僕は原作ものを演じるときに、あまり読み込みすぎないようにしているんです。もちろんリスペクトは込めますが、原作のままの姿を目指すのであれば、アニメでいいんじゃないかなと思うんです。せっかく実写化するなら、漫画の世界を飛び越えたものを表現することに意味があると、いつも思うんです。

大まかなキャラクターの方向性は一緒でも、ビジュアルを寄せることはそれほど意識せずに演じました。とはいえ、サングラスをかけて白いスーツを着たときは、やっぱりテンションが上がりました(笑)。

──女性人気が高い作品としても有名です。

撮影現場でも「夜の(暴力団総長の)静也と昼の(サラリーマンの)静也、どっちがいい?」という話になって、女性スタッフさんの間でも大きく意見が分かれていました。

──伊藤さんはどちらが好きですか?

昼があるからこそ夜がかっこいいと思える部分もあるし、夜があるから昼がおもしろく映る。
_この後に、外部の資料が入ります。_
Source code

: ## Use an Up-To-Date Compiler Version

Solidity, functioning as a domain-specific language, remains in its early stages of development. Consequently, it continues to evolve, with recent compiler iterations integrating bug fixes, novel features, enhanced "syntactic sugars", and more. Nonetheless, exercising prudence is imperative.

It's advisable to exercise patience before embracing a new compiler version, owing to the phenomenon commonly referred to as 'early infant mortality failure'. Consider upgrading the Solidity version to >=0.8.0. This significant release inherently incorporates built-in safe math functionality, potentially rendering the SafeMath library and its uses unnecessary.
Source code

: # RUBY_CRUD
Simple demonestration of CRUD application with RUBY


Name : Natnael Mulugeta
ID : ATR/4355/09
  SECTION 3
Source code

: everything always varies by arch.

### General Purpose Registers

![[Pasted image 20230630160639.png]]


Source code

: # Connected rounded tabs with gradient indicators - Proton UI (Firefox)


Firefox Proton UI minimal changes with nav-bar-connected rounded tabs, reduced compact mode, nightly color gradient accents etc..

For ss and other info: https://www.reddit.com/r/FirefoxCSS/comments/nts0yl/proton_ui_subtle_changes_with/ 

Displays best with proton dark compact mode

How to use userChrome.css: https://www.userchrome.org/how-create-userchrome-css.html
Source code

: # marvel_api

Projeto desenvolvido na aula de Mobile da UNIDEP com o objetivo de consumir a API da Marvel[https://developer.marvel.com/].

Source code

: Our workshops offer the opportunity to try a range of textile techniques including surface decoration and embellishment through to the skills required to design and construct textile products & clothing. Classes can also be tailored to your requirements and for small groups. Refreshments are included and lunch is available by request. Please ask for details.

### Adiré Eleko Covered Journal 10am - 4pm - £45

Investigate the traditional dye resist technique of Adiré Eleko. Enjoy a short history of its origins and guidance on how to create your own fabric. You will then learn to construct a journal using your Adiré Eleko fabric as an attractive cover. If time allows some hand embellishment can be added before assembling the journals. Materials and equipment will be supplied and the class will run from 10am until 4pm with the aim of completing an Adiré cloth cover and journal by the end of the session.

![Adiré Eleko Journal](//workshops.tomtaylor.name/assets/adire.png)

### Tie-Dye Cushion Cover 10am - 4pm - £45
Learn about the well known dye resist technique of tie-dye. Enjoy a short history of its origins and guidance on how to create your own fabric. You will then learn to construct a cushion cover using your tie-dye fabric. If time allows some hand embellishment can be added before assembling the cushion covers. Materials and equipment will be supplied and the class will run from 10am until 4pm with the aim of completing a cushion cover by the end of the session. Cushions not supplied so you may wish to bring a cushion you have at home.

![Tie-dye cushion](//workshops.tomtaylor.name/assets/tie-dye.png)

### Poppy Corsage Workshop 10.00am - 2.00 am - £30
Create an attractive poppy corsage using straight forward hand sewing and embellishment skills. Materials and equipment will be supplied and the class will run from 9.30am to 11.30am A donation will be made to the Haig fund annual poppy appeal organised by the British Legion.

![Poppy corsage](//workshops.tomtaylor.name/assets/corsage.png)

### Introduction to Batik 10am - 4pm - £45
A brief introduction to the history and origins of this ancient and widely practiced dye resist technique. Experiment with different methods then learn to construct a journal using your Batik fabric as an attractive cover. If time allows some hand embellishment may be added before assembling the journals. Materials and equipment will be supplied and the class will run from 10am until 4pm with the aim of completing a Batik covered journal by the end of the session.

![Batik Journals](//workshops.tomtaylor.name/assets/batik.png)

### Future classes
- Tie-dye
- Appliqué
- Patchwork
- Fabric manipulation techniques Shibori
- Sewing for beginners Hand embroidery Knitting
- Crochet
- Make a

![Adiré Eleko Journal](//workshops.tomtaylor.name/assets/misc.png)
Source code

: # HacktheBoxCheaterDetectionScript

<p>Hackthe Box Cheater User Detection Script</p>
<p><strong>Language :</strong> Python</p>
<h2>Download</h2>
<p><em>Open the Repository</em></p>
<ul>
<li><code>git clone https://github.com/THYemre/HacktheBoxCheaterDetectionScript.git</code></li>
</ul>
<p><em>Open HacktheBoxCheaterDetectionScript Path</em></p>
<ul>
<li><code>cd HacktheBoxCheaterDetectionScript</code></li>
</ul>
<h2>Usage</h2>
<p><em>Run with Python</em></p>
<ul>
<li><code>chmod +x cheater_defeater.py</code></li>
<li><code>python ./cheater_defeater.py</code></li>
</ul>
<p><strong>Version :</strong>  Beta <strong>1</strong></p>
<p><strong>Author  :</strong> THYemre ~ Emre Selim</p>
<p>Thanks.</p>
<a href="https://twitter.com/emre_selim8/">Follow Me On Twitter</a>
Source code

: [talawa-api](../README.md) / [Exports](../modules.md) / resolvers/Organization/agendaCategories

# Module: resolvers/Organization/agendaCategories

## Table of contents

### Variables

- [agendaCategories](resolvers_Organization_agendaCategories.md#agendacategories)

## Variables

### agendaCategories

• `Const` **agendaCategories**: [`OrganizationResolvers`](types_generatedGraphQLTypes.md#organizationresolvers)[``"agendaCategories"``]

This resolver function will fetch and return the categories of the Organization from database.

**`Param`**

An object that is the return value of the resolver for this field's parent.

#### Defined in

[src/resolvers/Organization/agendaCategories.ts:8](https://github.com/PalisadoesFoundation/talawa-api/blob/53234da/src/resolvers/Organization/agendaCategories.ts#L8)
だからどっちか決めるのは難しいですけど、夜の総長としての静也は、何回演じても気持ちよくなってしまう部分はありました(笑)。

──若頭を演じた深水元基さんをはじめ、大勢の男たちが静也の周りにいますしね。

そうなんです。めちゃくちゃ身長が高い人たちがばーっと静也を助けに来てくれるシーンがあったり。周りの人たちとの掛け合いが楽しかったし、こんなに心強いチームはないなと思いました。